I spent yesterday morning working in a coffee shop while waiting to have an informal discussion with a candidate for an open position. From my vantage point in the corner I was able to watch the shop's "processing pipeline" in action. There were three queues and three types of processing!
The customers were waiting to place an order, waiting to pay, or waiting for their coffee.
The employees functioned as order takers, cashiers, or baristas.
It was fascinating to watch this dynamically scaled system in action. Traffic ebbed and flowed over the course of the three hours that I spent in my cozy little corner. The line of people waiting to place an order grew from one person to twenty people in just a few minutes. When things got busy, the order taker advanced through the line, taking orders so that the barista(s) could get a head start. The number of baristas varied from one to three. I'm not sure what was happening behind the scenes, but it was clear that they could scale up, scale down, and reallocate processing resources (employees) in response to changing conditions.
You could implement a system like this using the Amazon Simple Queue Service.

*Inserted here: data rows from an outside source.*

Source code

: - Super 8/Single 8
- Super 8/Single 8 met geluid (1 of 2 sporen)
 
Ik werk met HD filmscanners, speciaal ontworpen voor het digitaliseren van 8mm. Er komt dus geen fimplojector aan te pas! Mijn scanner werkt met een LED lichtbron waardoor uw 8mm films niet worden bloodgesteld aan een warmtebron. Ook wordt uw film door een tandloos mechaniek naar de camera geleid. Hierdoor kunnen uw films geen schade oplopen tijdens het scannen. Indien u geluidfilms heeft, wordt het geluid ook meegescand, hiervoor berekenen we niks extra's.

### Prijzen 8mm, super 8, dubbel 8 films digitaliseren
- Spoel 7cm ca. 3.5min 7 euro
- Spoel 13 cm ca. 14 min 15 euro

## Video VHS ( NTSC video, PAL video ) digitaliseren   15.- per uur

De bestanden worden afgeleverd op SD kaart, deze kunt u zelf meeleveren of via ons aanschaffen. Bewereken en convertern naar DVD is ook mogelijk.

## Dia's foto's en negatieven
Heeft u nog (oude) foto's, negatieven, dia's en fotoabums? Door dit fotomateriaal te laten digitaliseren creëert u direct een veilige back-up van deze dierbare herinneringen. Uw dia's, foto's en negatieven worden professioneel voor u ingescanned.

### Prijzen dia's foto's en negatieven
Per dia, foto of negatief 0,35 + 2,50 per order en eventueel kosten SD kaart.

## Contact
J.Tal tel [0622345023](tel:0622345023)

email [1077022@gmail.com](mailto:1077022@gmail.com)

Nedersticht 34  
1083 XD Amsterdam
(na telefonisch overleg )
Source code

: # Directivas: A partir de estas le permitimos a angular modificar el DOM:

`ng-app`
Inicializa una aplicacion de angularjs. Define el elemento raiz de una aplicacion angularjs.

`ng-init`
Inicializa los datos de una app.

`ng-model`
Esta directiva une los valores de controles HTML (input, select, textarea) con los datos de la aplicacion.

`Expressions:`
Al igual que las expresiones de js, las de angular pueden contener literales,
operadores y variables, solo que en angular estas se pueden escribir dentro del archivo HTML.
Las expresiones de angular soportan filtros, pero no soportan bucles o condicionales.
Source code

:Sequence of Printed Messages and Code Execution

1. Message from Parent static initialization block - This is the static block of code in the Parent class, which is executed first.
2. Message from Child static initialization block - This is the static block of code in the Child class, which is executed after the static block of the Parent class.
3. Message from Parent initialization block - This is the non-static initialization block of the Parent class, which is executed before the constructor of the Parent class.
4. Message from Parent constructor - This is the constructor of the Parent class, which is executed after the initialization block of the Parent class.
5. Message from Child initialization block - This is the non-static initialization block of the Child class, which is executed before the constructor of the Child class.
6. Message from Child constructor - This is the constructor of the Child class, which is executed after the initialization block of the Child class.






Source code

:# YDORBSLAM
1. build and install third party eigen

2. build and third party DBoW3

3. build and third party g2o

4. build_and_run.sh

However, until now, there was no way to scale the amount of processing power up and down as the number of items in the queue varied.
We've added some additional Amazon CloudWatch metrics to make it easier to handle this particular case. The following metrics are now available for each SQS queue (all at 5 minute intervals):
- NumberOfMessagesSent
- SentMessageSize
- NumberOfMessagesReceived
- NumberOfEmptyReceives
- NumberOfMessagesDeleted
- ApproximateNumberOfMessagesVisible
- ApproximateNumberOfMessagesNotVisible
We have also added the following metrics for each Amazon SNS topic, also at 5 minute intervals:
- NumberOfMessagesPublished
- NumberOfNotificationsDelivered
- NumberOfNotificationsFailed
- PublishSize
You can create alarms on any of these metrics using the AWS Management Console and you can use them to drive Auto Scaling actions. You can scale up when ApproximateNumberOfMessagesVisible starts to grow too large for one of your SQS queues, and scale down once it returns to a more reasonable value. You can also watch NumberOfEmptyReceives to make sure that your application isn't spending too much of its time polling for new messages. A rapid increase in the value of ApproximateNumberOfMessagesNotVisible could indicate possible bug in your code. Depending on your application, you could also watch NumberOfMessagesSent (SQS) or NumberOfMessagesPublished (SNS) to make sure that the application is still healthy. Here is how all of the pieces (An SQS queue, its metrics, CloudWatch, Auto Scaling, and so forth) fit together:

You can read more about these features in the newest version of the CloudWatch Developer Guide.
-- Jeff;


Jeff,
this all sounds great in theory but doesn't work that well in practice.
Two problems:
1. SQS basically guarantees out of order message arrival. That may or may not be important but for certain use cases, that IS important. And then you're stuck mitigating out of order arrival in your application. It'd be nice if there were a parameter that can be set to delay delivery of a message until the one prior arrives. I understand it's a trade-off between reliability and delivery speed but not having this configurable sucks.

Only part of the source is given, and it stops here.